To celebrate reaching 100 Twitter followers, Heather Rose Jones offered a choice of blog topic to the 99th and 100th. One of the winners, Ursula W., noting that two of her friends both wrote Regency-era romances, requested a blog trade. When Heather suggested each discussing how our stories interact with Heyer, especially in regards to how we use class difference to create conflict in our books, I was sold! My post is up at Heather’s blog if you’d like to read it. An excerpt:

My relationship with Heyer is complicated. In some ways, I relate to her like a critical mother. Her work has influenced my genre and my writing so heavily, she’s written some of my very favorite romances, and yet…I know she wouldn’t approve of me (apart from anything else, I’m Jewish!). I’m unable to simply set aside the places we disagree. Instead, they inspire in me frustrated stomach churnings if I think too much about it.
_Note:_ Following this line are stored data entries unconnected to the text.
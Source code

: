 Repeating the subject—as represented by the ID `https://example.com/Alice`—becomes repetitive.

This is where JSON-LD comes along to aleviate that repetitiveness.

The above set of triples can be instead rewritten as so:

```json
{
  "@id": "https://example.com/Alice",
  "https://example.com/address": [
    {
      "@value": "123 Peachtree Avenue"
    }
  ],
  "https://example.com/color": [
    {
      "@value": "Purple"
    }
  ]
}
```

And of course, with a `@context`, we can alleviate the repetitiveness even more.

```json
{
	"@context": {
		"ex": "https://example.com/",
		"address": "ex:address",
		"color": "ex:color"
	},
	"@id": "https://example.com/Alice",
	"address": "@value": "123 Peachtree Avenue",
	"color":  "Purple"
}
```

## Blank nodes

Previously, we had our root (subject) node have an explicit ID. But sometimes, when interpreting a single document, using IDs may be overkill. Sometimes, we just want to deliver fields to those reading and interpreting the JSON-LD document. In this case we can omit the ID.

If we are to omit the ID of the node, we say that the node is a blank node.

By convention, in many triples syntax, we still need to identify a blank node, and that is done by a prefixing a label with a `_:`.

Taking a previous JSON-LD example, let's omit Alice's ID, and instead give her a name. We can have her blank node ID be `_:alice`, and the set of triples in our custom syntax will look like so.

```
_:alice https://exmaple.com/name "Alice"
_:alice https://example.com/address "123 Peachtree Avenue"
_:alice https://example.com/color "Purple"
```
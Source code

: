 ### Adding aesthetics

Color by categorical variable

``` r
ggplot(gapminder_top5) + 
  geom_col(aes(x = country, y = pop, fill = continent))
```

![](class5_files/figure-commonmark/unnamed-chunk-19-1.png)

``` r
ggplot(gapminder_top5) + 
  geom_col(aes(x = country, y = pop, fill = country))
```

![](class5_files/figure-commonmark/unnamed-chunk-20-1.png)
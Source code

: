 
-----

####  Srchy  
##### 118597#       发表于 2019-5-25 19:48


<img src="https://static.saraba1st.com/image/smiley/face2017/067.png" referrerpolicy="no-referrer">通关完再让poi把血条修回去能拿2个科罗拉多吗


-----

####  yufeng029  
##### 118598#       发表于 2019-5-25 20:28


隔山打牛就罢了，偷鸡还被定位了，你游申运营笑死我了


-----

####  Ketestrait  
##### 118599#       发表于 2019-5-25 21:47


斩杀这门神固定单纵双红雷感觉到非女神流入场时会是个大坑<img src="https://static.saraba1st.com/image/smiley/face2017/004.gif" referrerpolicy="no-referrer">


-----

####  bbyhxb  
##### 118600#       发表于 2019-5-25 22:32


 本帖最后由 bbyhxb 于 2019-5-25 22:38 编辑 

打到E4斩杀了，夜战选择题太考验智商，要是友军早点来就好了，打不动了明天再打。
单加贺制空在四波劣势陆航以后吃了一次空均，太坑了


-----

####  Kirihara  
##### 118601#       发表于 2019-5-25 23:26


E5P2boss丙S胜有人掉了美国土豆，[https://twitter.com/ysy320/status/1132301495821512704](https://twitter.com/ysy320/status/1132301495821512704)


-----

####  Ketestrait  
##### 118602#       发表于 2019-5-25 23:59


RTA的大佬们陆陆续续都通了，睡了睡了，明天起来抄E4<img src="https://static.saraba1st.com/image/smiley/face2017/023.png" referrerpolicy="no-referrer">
Because here’s the thing about Georgette Heyer and class issues as a roadblock to romance:

In Georgette Heyer, real class difference is an insuperable barrier to romance.

DaughterMysteryCOVERHeather’s debut novel Daughter of Mystery (Bella Books) is concisely described as a “Ruritanian Regency lesbian romance with magic and swashbuckling” (okay, I clearly need to check this out) and features Margerit Sovitre, an aspiring scholar who unexpectedly inherits a fortune…and a bodyguard named Barbara.

Here’s Heather’s post!

***

A romance author’s most important task is to keep her protagonists apart. Seriously. Without roadblocks to the romance, you may have a happy couple undergoing adventures together, but you don’t have a romance novel. One of the attractions of historic romance is exploring the palette of roadblocks specific and appropriate to the time and place of the setting. And one of the classic failures of historic romance is overlooking barriers rooted in your novel’s era in favor of more modern motivations and attitudes.

Any Anglophone romance novel set around the turn of the 19th century will inevitably find itself in dialog with both Jane Austen and Georgette Heyer. Austen, because she gives us a boots-on-the-ground view of the attitudes, assumptions, goals, and aspirations of the time. Heyer, though she’s less bound by historic realities, because she essentially invented the concept of the Regency romance and mapped out an amazingly prolific array of character types, plots, tropes, and resolutions that form the basis for the genre. One may follow their lead or consciously write in contrast to them, but one cannot ignore them.

My novel Daughter of Mystery aimed, in part, for the look-and-feel of a Heyer romance, though differing significantly in the details. (It has fantasy elements, is set in the invented country of Alpennia rather than England, and concerns a same-sex romantic couple.) So I found it interesting to see how my characters’ problems compare to Austen and Heyer’s use of class, economics, social attitudes, and gender as romantic roadblocks.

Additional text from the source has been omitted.